This is a past event.
Karem Sakallah, University of Michigan, will present his talk, “Verification of Distributed Protocol Specifications is Decidable” on-campus and virtually on March 24, 2023, from 3-4 p.m. in Rekhi Hall, Room 214.
The talk is part of the Computer Science Colloquium lecture series hosted by the Department of Computer Science.
Sakallah is a professor of electrical engineering and computer science at the University of Michigan. His current research is focused on automating the formal verification of hardware, software, and distributed protocols.

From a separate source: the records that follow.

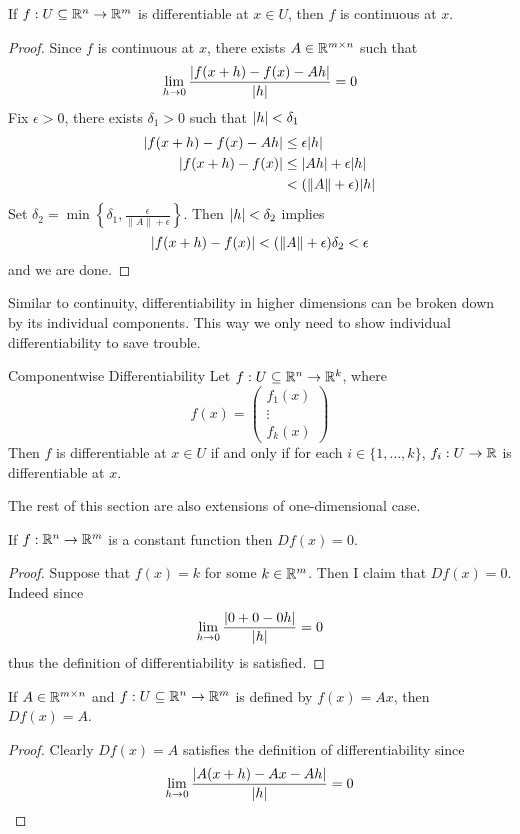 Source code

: \documentclass[a4paper]{article}
\begin{document}
\begin{prp}{}{} If $f:U\subseteq\mathbb{R}^n\to\mathbb{R}^m$ is differentiable at $x\in U$, then $f$ is continuous at $x$. 
\begin{proof}
Since $f$ is continuous at $x$, there exists $A\in\mathbb{R}^{m\times n}$ such that $$\lim_{h\to 0}\frac{\abs{f(x+h)-f(x)-Ah}}{\abs{h}}=0$$ Fix $\epsilon>0$, there exists $\delta_1>0$ such that $\abs{h}<\delta_1$ 
\begin{align*}
\abs{f(x+h)-f(x)-Ah}&\leq\epsilon\abs{h}\\
\abs{f(x+h)-f(x)}&\leq\abs{Ah}+\epsilon\abs{h}\\
&<(\|A\|+\epsilon)\abs{h}
\end{align*}
Set $\delta_2=\min\left\{\delta_1,\frac{\epsilon}{\|A\|+\epsilon}\right\}$. Then $\abs{h}<\delta_2$ implies $$\abs{f(x+h)-f(x)}<(\|A\|+\epsilon)\delta_2<\epsilon$$ and we are done. 
\end{proof}
\end{prp}

Similar to continuity, differentiability in higher dimensions can be broken down by its individual components. This way we only need to show individual differentiability to save trouble. 

\begin{prp}{Componentwise Differentiability}{} Let $f:U\subseteq\mathbb{R}^n\to\mathbb{R}^k$, where $$f(x)=\begin{pmatrix}f_1(x)\\\vdots\\f_k(x)\end{pmatrix}$$ Then $f$ is differentiable at $x\in U$ if and only if for each $i\in\{1,\dots,k\}$, $f_i:U\to\mathbb{R}$ is differentiable at $x$. 
\end{prp}

The rest of this section are also extensions of one-dimensional case. 

\begin{prp}{}{} If $f:\mathbb{R}^n\to\mathbb{R}^m$ is a constant function then $Df(x)=0$. 
\begin{proof}
Suppose that $f(x)=k$ for some $k\in\mathbb{R}^m$. Then I claim that $Df(x)=0$. Indeed since $$\lim_{h\to 0}\frac{\abs{0+0-0h}}{\abs{h}}=0$$ thus the definition of differentiability is satisfied. 
\end{proof}
\end{prp}

\begin{prp}{}{} If $A\in\mathbb{R}^{m\times n}$ and $f:U\subseteq\mathbb{R}^n\to\mathbb{R}^m$ is defined by $f(x)=Ax$, then $Df(x)=A$. 
\begin{proof}
Clearly $Df(x)=A$ satisfies the definition of differentiability since $$\lim_{h\to 0}\frac{\abs{A(x+h)-Ax-Ah}}{\abs{h}}=0$$
\end{proof}
\end{prp}
\end{document}
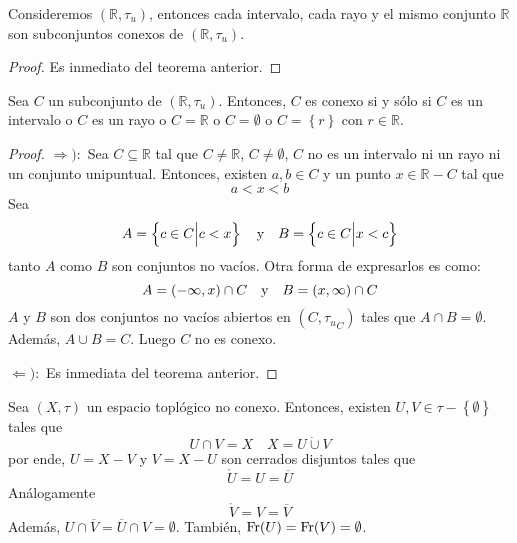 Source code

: \documentclass[12pt]{report}
\theoremstyle{largebreak}
\newcommand{\Int}[1]{\ensuremath{\mathring{#1}}}
\newcommand{\Cls}[1]{\ensuremath{\overline{#1}}}
\newcommand{\Fr}[1]{\ensuremath{\textup{Fr}(#1)}}
\begin{document}
    \begin{cor}
        Consideremos $(\mathbb{R},\tau_u)$, entonces cada intervalo, cada rayo y el mismo conjunto $\mathbb{R}$ son subconjuntos conexos de $(\mathbb{R},\tau_u)$.
    \end{cor}

    \begin{proof}
        Es inmediato del teorema anterior.
    \end{proof}

    \begin{propo}
        Sea $C$ un subconjunto de $(\mathbb{R},\tau_u)$. Entonces, $C$ es conexo si y sólo si $C$ es un intervalo o $C$ es un rayo o $C=\mathbb{R}$ o $C=\emptyset$ o $C=\left\{r\right\}$ con $r\in\mathbb{R}$.
    \end{propo}

    \begin{proof}
        $\Rightarrow):$ Sea $C\subseteq\mathbb{R}$ tal que $C\neq\mathbb{R}$, $C\neq\emptyset$, $C$ no es un intervalo ni un rayo ni un conjunto unipuntual. Entonces, existen $a,b\in C$ y un punto $x\in\mathbb{R}-C$ tal que
        \begin{equation*}
            a<x<b
        \end{equation*}
        Sea
        \begin{equation*}
            A=\left\{c\in C\Big|c<x \right\}\quad\textup{y}\quad B=\left\{c\in C\Big|x<c \right\}
        \end{equation*}
        tanto $A$ como $B$ son conjuntos no vacíos. Otra forma de expresarlos es como:
        \begin{equation*}
            A=(-\infty,x)\cap C\quad\textup{y}\quad B=(x,\infty)\cap C
        \end{equation*}
        $A$ y $B$ son dos conjuntos no vacíos abiertos en $(C,{\tau_u}_C)$ tales que $A\cap B=\emptyset$. Además, $A\cup B=C$. Luego $C$ no es conexo. 

        $\Leftarrow):$ Es inmediata del teorema anterior.
    \end{proof}

    \begin{obs}
        Sea $(X,\tau)$ un espacio toplógico no conexo. Entonces, existen $U,V\in\tau-\left\{\emptyset \right\}$ tales que
        \begin{equation*}
            U\cap V=X\quad X=U\dot{\cup}V
        \end{equation*}
        por ende, $U=X-V$ y $V=X-U$ son cerrados disjuntos tales que
        \begin{equation*}
            \Int{U}=U=\Cls{U}
        \end{equation*}
        Análogamente
        \begin{equation*}
            \Int{V}=V=\Cls{V}
        \end{equation*}
        Además, $U\cap\Cls{V}=\Cls{U}\cap V=\emptyset$. También, $\Fr{U}=\Fr{V}=\emptyset$.
    \end{obs}
\end{document}
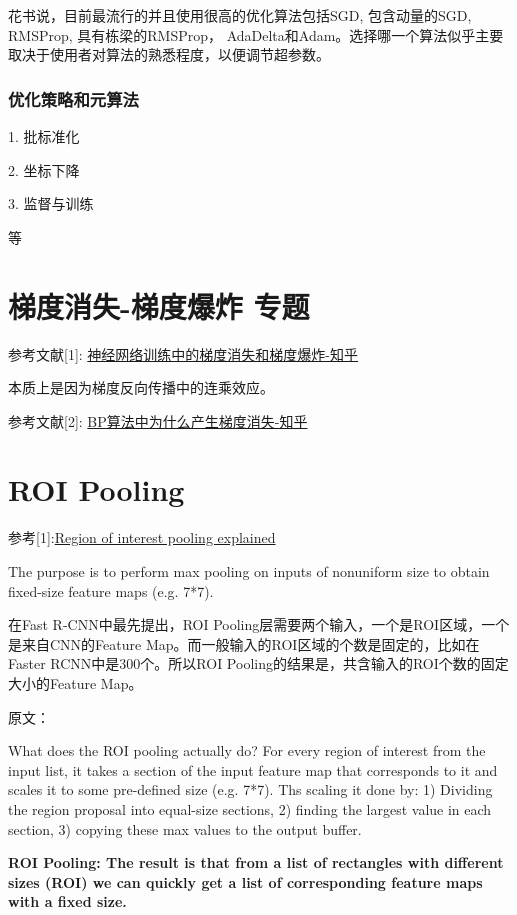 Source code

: 花书说，目前最流行的并且使用很高的优化算法包括SGD, 包含动量的SGD, RMSProp, 具有栋梁的RMSProp， AdaDelta和Adam。选择哪一个算法似乎主要取决于使用者对算法的熟悉程度，以便调节超参数。

\subsubsection{优化策略和元算法}

1. 批标准化

2. 坐标下降

3. 监督与训练

等


\section{梯度消失-梯度爆炸 专题}

参考文献[1]: \href{https://zhuanlan.zhihu.com/p/25631496}{神经网络训练中的梯度消失和梯度爆炸-知乎}

本质上是因为梯度反向传播中的连乘效应。

参考文献[2]: \href{https://www.zhihu.com/question/49812013}{BP算法中为什么产生梯度消失-知乎}


\section{ROI Pooling}

参考[1]:\href{https://deepsense.ai/region-of-interest-pooling-explained/}{Region of interest pooling explained}

The purpose is to perform max pooling on inputs of nonuniform size to obtain fixed-size feature maps (e.g. 7*7).

在Fast R-CNN中最先提出，ROI Pooling层需要两个输入，一个是ROI区域，一个是来自CNN的Feature Map。而一般输入的ROI区域的个数是固定的，比如在Faster RCNN中是300个。所以ROI Pooling的结果是，共含输入的ROI个数的固定大小的Feature Map。

原文：

What does the ROI pooling actually do? For every region of interest from the input list, it takes a section of the input feature map that corresponds to it and scales it to some pre-defined size (e.g. 7*7). Ths scaling it done by: 1) Dividing the region proposal into equal-size sections, 2) finding the largest value in each section, 3) copying these max values to the output buffer.

\textbf{ROI Pooling: The result is that from a list of rectangles with different sizes (ROI) we can quickly get a list of corresponding feature maps with a fixed size. }


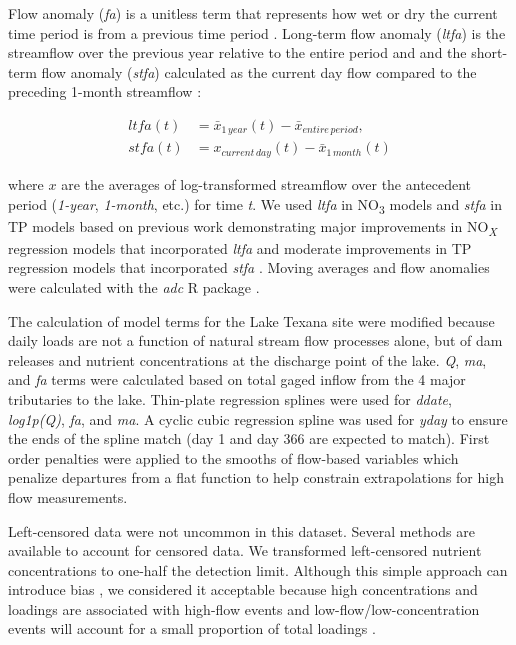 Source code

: \documentclass[fleqn,10pt,lineno]{wlpeerj} %
\begin{document}
Flow anomaly (\emph{fa}) is a unitless term that represents how wet or
dry the current time period is from a previous time period
\autocite{vecchiaTrendsConcentrationsUse2009,zhang_improving_2017}.
Long-term flow anomaly (\emph{ltfa}) is the streamflow over the previous
year relative to the entire period
\autocite[Eq.~\ref{eq3},][]{zhang_improving_2017} and and the short-term
flow anomaly (\emph{stfa}) calculated as the current day flow compared
to the preceding 1-month streamflow
\autocite[Eq.~\ref{eq4},][]{zhang_improving_2017}:

\begin{align}
ltfa(t) &= \bar{x}_{1\,year}(t) - \bar{x}_{entire\,period}, \label{eq3}\\
stfa(t) &= x_{current\,day}(t) - \bar{x}_{1\,month}(t) \label{eq4}
\end{align}

where \(x\) are the averages of log-transformed streamflow over the
antecedent period (\emph{1-year}, \emph{1-month}, etc.) for time
\emph{t}. We used \emph{ltfa} in NO\textsubscript{3} models and
\emph{stfa} in TP models based on previous work demonstrating major
improvements in NO\textsubscript{\emph{X}} regression models that
incorporated \emph{ltfa} and moderate improvements in TP regression
models that incorporated \emph{stfa} \autocite{zhang_improving_2017}.
Moving averages and flow anomalies were calculated with the \emph{adc} R
package \autocite{schrammAdcCalculateAntecedant2023}.

The calculation of model terms for the Lake Texana site were modified
because daily loads are not a function of natural stream flow processes
alone, but of dam releases and nutrient concentrations at the discharge
point of the lake. \emph{Q}, \emph{ma}, and \emph{fa} terms were
calculated based on total gaged inflow from the 4 major tributaries to
the lake. Thin-plate regression splines were used for \emph{ddate},
\emph{log1p(Q)}, \emph{fa}, and \emph{ma}. A cyclic cubic regression
spline was used for \emph{yday} to ensure the ends of the spline match
(day 1 and day 366 are expected to match). First order penalties were
applied to the smooths of flow-based variables which penalize departures
from a flat function to help constrain extrapolations for high flow
measurements.

Left-censored data were not uncommon in this dataset. Several methods
are available to account for censored data. We transformed left-censored
nutrient concentrations to one-half the detection limit. Although this
simple approach can introduce bias
\autocite{hornungEstimationAverageConcentration1990}, we considered it
acceptable because high concentrations and loadings are associated with
high-flow events and low-flow/low-concentration events will account for
a small proportion of total loadings
\autocite{mcdowell_implications_2021}.
\end{document}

Join the Zoom meeting here: https://michigantech.zoom.us/j/84155758002
Talk Title: Verification of Distributed Protocol Specifications is Decidable
Talk Abstract: This talk describes a pragmatic problem-solving approach aimed at automatically deriving quantified inductive invariants in first-order logic (FOL) that serve as proof certificates for the safety of distributed protocol specifications. Notwithstanding the oft-cited undecidability result of Apt and Kozen, there is ample empirical evidence suggesting that such invariants can be derived algorithmically by careful analysis of a protocol’s structural regularity. In this talk I will show how to derive quantified FOL invariants that reflect a protocol’s spatial symmetry.
This is an ongoing exploration with several open questions. Sakallah will end the talk by highlighting some of these questions and the progress he has made in answering them.